ImpactAlpha, April 15 – U.K.-based startup Verv makes a home-energy monitoring system designed to help people save on energy consumption. It also helps those with home solar systems to trade excess energy. The company raised a £6.5 million Series A led by environmental investment company Earthworm.

Verv launched in 2015 with a smart home energy system that tracks household energy consumption to the individual appliance. The system uses artificial intelligence to predict consumption habits and make suggestions to people about how to cut their energy usage.

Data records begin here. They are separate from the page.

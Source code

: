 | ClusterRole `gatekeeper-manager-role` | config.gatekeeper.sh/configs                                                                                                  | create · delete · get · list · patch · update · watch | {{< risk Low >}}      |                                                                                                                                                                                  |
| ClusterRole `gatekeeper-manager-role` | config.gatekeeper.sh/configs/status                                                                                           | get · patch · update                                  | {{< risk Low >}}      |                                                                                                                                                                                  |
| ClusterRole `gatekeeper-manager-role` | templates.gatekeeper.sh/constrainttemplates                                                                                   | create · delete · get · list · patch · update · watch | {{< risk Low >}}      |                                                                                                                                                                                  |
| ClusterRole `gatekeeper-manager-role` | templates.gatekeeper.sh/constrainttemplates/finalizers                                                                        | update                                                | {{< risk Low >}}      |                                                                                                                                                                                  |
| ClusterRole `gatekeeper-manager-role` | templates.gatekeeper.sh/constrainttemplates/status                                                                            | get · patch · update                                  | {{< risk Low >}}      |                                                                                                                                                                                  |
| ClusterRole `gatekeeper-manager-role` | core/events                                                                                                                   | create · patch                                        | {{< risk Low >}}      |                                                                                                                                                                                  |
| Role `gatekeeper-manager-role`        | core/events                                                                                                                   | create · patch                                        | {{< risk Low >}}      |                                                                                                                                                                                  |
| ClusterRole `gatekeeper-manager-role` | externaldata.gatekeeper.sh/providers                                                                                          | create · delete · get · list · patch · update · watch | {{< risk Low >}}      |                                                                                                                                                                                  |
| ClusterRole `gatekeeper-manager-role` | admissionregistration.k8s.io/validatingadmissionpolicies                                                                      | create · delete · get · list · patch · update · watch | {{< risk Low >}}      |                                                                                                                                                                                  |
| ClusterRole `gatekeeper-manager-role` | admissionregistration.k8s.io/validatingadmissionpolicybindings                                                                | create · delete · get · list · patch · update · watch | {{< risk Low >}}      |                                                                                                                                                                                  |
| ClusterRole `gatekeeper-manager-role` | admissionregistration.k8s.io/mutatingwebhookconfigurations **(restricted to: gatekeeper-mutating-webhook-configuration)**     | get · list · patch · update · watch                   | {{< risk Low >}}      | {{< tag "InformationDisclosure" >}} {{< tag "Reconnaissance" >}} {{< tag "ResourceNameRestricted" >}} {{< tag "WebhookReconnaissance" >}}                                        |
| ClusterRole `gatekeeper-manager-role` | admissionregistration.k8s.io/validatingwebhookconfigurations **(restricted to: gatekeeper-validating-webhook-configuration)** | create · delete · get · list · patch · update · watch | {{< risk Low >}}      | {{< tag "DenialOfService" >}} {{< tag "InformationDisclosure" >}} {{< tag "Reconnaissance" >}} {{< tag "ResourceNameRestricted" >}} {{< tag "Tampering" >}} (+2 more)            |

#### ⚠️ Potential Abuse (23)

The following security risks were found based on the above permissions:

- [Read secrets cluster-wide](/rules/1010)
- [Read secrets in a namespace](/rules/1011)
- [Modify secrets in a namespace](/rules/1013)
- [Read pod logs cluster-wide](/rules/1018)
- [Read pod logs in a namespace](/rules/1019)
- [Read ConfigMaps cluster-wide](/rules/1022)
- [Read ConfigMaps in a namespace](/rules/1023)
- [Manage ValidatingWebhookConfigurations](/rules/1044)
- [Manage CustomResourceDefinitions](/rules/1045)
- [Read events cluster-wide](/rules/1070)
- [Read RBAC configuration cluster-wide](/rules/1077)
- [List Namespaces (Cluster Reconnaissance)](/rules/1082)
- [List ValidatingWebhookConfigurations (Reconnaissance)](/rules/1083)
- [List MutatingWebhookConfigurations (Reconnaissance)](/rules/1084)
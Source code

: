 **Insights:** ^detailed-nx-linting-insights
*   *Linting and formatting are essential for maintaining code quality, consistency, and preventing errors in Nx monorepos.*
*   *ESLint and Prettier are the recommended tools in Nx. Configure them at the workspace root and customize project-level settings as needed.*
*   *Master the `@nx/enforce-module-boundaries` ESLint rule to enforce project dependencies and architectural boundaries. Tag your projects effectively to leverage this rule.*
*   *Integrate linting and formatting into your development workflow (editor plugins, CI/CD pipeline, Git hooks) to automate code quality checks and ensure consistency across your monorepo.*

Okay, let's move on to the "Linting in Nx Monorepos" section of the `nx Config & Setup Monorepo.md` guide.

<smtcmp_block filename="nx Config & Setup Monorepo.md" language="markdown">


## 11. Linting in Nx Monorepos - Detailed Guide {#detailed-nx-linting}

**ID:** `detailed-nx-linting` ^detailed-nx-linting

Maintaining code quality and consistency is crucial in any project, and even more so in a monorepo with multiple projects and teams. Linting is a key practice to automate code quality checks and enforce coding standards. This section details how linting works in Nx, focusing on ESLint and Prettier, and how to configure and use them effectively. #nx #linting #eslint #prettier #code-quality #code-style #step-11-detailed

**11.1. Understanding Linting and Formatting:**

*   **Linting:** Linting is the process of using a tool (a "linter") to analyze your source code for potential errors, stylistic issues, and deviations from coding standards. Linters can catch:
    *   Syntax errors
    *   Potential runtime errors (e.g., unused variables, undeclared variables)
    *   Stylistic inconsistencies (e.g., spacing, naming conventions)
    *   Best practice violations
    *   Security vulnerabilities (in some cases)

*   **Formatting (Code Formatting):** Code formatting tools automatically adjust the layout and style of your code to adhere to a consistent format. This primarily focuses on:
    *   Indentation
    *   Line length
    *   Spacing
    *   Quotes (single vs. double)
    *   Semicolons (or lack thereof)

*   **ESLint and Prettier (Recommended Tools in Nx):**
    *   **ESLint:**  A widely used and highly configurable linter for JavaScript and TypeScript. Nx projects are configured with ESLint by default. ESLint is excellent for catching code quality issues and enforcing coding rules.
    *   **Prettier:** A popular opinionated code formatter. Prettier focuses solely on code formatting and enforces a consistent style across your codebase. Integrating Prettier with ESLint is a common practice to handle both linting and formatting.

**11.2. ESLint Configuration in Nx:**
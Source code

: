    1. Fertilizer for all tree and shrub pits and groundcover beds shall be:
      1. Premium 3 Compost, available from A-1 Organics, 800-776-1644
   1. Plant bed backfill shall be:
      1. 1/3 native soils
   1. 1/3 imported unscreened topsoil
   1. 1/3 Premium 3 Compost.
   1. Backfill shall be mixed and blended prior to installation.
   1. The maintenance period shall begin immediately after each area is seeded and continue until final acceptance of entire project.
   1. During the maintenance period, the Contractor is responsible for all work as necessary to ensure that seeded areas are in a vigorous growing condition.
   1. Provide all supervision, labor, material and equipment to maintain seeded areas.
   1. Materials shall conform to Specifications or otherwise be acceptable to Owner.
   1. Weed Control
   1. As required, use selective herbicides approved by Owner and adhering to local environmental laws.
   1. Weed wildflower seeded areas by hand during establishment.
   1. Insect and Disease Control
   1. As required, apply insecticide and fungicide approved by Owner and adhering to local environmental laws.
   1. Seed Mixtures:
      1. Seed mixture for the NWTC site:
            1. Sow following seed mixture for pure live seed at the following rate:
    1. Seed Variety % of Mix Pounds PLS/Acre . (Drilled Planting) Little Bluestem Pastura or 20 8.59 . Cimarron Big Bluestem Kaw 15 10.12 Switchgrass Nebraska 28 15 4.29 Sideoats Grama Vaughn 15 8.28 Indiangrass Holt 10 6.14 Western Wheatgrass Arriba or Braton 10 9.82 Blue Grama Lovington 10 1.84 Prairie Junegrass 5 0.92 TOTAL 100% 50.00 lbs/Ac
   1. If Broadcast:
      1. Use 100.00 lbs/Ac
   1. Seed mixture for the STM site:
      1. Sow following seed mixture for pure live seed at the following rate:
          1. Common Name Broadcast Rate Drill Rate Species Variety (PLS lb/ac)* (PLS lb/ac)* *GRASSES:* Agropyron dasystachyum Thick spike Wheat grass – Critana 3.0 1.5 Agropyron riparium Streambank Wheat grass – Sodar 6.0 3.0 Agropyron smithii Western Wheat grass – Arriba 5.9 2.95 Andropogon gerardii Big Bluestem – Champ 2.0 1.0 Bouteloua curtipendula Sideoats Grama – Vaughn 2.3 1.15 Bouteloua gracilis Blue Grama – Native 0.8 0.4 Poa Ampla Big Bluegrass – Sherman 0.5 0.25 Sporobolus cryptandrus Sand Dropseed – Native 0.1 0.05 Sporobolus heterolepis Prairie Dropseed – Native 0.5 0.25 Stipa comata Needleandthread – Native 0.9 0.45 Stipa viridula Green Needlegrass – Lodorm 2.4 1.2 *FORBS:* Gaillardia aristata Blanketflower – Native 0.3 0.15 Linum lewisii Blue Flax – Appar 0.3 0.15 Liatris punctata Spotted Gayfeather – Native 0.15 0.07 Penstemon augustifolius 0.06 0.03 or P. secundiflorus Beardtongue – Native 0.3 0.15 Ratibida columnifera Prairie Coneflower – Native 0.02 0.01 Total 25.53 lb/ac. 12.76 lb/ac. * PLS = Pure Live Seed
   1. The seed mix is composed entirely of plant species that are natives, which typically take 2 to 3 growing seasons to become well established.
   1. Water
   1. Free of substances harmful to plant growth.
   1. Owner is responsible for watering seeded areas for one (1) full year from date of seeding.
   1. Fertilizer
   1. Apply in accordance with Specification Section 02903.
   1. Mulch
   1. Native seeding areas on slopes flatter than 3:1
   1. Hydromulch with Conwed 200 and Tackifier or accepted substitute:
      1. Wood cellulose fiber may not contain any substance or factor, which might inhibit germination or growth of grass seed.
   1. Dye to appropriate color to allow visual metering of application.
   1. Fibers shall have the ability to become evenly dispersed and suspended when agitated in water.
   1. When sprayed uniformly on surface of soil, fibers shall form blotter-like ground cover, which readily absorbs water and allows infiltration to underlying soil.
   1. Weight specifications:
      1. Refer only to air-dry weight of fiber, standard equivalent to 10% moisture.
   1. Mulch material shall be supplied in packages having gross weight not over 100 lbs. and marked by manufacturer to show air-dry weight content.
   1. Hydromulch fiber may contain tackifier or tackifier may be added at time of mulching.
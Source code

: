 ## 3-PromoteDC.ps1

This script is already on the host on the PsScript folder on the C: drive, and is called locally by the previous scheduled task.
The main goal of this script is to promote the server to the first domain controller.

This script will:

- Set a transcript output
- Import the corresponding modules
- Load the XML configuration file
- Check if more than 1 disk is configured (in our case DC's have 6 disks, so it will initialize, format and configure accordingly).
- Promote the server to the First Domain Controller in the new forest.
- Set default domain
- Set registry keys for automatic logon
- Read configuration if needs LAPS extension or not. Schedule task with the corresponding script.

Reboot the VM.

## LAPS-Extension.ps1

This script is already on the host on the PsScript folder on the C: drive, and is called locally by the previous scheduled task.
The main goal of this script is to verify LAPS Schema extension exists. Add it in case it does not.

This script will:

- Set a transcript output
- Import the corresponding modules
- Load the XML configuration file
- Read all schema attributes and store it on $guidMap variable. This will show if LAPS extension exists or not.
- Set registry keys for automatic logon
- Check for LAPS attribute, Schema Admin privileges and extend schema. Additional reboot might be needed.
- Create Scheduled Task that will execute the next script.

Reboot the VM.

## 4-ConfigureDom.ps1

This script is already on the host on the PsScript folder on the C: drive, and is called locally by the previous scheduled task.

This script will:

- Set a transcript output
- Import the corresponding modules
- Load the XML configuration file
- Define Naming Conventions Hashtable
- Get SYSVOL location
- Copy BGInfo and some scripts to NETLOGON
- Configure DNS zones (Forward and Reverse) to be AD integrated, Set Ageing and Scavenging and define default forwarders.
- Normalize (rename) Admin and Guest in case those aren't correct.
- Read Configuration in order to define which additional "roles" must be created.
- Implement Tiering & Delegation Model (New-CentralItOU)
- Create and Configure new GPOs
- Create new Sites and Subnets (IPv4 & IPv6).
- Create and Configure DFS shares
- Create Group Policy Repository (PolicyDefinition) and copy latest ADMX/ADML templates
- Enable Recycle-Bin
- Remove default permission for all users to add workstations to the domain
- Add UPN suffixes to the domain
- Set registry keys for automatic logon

The company’s vision is to integrate its home system into a peer-to-peer energy trading platform across the U.K. and Europe. “With an ability to predict the supply and demand of energy of a home, our intention is to ensure trading is done at optimal times in advance, reducing costs and prioritizing green energy consumption,” Verv states on its website. Its trading model is blockchain based to provide “a secure and transparent ledger through which energy can be traded on a [peer-to-peer] basis.”

The company’s goal for the platform is to provide lower-cost energy to U.K. residents, in particular low-income residents in public housing and private affordable housing complexes. Verv first tested its trading platform in 2018 with a social housing development in London’s Hackney neighborhood.

Prior to its Series A funding, Verv was backed by Innogy International Middle East, Scytale Ventures, U.K. energy company Centrica and equity crowdfunding. Centrica converted its prior investment, a convertible loan, into shares in Verv’s Series A round.

Verv’s latest investor, Earthworm, is an investment company that launched in 2008 to help the U.K. accelerate recycling. Its focus has expanded to include recycling, waste management, power generation and renewable energy. It manages £85 million in capital through a variety of investment vehicles, including an environmental offering that is available to any U.K. taxpayer with a minimum investment of £10,000. After repaying investors, Earthworm pledges 10% of profits to charity, 10% to its employees, and 10% into new investment product development.